Stored data entries
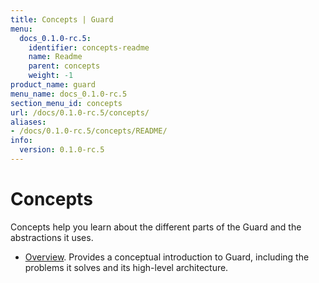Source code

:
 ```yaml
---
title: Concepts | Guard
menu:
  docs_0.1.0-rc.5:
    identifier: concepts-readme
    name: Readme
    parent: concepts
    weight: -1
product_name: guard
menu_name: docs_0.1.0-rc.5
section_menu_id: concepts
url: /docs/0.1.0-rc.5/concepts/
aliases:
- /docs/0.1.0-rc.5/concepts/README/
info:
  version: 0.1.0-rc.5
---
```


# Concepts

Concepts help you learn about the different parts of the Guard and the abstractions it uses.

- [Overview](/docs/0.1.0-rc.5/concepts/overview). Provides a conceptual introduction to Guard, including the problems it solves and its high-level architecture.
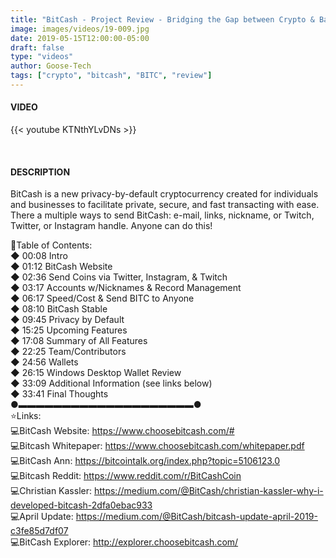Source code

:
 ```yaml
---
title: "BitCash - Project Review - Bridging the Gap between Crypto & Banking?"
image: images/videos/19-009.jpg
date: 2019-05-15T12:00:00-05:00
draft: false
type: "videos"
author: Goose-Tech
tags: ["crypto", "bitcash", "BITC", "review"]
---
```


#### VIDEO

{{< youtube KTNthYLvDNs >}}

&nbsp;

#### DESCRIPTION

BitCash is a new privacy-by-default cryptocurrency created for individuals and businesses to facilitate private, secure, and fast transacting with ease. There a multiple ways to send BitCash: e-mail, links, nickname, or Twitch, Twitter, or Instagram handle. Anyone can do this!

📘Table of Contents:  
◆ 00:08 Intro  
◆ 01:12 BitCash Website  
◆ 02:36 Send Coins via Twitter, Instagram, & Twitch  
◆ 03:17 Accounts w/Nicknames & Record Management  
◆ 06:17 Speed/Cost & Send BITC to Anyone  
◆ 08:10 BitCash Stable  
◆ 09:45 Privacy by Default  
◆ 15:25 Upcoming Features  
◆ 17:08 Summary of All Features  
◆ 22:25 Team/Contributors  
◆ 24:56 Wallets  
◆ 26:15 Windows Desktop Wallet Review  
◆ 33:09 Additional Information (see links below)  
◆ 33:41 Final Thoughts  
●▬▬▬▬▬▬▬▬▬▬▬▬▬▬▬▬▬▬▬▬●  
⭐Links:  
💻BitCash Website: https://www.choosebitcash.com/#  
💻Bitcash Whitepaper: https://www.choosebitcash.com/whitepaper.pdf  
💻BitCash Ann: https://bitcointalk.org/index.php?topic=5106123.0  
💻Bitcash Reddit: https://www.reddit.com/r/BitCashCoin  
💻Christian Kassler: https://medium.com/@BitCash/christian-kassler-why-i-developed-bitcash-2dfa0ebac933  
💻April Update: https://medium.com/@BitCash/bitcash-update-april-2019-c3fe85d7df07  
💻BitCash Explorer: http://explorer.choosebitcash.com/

==

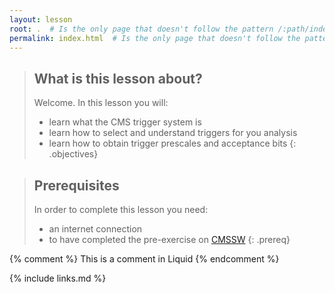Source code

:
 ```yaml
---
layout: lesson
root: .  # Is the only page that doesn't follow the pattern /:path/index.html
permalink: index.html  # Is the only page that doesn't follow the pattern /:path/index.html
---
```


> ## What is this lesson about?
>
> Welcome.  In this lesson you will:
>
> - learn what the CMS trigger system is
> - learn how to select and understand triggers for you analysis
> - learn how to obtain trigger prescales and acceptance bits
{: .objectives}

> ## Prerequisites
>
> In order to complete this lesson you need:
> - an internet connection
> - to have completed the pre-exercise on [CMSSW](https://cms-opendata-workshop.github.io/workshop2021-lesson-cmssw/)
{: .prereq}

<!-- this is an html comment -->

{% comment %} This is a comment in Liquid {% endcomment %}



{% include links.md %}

==

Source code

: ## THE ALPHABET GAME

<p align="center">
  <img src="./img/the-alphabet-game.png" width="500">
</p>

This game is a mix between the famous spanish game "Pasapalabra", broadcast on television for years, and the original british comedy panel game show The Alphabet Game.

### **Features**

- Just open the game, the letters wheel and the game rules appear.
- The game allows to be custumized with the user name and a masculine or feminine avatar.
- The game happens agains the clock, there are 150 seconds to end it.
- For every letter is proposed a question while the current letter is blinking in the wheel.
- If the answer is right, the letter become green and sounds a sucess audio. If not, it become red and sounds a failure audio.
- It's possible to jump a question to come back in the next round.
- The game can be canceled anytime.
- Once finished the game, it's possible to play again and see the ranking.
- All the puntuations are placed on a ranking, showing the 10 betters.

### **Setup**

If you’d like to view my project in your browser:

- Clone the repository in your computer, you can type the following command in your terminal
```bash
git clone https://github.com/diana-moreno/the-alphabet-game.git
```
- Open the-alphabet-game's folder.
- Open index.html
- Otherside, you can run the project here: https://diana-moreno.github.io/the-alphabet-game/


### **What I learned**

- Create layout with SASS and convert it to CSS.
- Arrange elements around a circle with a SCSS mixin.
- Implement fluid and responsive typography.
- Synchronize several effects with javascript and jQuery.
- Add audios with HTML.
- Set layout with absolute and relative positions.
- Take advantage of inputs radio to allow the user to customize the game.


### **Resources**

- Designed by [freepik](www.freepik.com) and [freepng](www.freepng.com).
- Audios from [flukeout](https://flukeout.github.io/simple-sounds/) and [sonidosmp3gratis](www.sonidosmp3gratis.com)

ASSIGNED TASK
Scan the lines above for "path", then copy every one that has it.

WRITTEN RESPONSE
root: .  # Is the only page that doesn't follow the pattern /:path/index.html
permalink: index.html  # Is the only page that doesn't follow the pattern /:path/index.html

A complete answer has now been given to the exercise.